The college, which has been affiliated with Askham Bryan College, in York, since 2011, currently offers courses in animal and equine management, forestry, gamekeeping, horticulture and agricultural engineering.
A consultation, which started on May 21, proposing the closure of the college at the end of the academic year in 2021, is currently underway.
Tim Whitaker, chief executive officer and principal at Askham Bryan College, said: “We understand the strength of feeling about Newton Rigg and the fact this will be upsetting news to our staff, students and the local community.
“We regret putting staff at risk of redundancy.
“However, the review has confirmed that the campus is not financially viable from the college’s perspective and would require ongoing investment to keep pace with industry skills.”
The college has long proved popular with dale youngsters training for a life on the land.
News of the potential closure has shocked agricultural and gamekeeping organisations and a cross party campaign has been launched by a number of local MPs with Tim Farron, MP for South Lakes, asking DEFRA to step in to safeguard the college’s future.
Mr Farron said: “It would be totally unacceptable for Newton Rigg College to close with a loss of 117 jobs and a loss of opportunity for generations to come.
“We should be investing hugely in producing, training and encouraging the coming generation of those who will care for our land and produce our food.
“That’s why I’ve written to George Eustice, the environment secretary to ask him to intervene to make Newton Rigg a national agricultural college.”
John Clarke, business manager for the National Gamekeeping Organisation, said: “Newton Rigg has one of the top courses for game keeping and has produced some fantastic keepers.
“If it closes it is a huge blow not just for gamekeeping but for agriculture.
“It has come as a shock and it does need saving. The standard of keepers coming out of Newton Rigg are first class with a 100 per cent employment record.”
Mr Clarke said if the campus was to close some students may not pursue careers in gamekeeping as it may not be financial viable for them to study away from home.
He added: “Having something like this on your doorstep is vital. I’ve already had parents of potential students in touch asking what they will do now.
“Whether it will be possible to save the college I don’t know. If it can’t be saved it will be a big blow for future generations and the environment if we lose these new students that will be looking after the landscapes of the future.
“It will be a very sad day if it does close. Hopefully it will have a lifeline thrown to it.”
Dorothy Fairburn, CLA director north, said: “The proposed closure of Newton Rigg College represents a major blow for every student, apprentice and employee at the college which has played a historic part as incubator for young people wanting to pursue a career in the countryside.

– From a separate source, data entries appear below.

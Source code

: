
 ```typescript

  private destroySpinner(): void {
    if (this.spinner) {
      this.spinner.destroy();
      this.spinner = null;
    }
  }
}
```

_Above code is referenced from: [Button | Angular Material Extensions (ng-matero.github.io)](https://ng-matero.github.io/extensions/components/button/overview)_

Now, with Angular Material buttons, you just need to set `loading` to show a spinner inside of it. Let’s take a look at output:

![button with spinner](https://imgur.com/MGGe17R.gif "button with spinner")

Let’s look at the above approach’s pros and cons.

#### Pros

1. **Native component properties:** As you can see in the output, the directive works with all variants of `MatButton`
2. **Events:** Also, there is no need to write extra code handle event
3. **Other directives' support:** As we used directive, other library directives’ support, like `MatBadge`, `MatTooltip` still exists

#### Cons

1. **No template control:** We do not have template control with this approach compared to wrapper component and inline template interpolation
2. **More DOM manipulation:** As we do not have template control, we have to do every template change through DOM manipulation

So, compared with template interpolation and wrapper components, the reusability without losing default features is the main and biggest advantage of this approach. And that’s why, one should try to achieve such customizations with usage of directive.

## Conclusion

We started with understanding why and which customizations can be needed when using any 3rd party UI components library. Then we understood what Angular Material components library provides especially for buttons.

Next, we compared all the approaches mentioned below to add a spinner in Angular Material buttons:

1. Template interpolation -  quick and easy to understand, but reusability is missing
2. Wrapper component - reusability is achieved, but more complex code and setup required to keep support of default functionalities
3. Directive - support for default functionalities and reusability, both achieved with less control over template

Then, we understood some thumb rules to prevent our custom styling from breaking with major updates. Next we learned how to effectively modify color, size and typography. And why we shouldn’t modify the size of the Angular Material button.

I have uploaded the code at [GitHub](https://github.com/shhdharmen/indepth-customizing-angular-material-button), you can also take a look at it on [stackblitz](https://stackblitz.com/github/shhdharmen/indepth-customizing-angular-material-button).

“We welcome the 12 month reprieve before the closure, and it is our sincere hope that during this period, a solution can be found to secure the future of the college for the sake of everyone who has a stake in it.
“The CLA’s Rural Powerhouse campaign emphasises the importance of agri-educational institutions and research facilities as key enablers for the rural economy in keeping its workforce equipped for an increasingly technology-led sector.”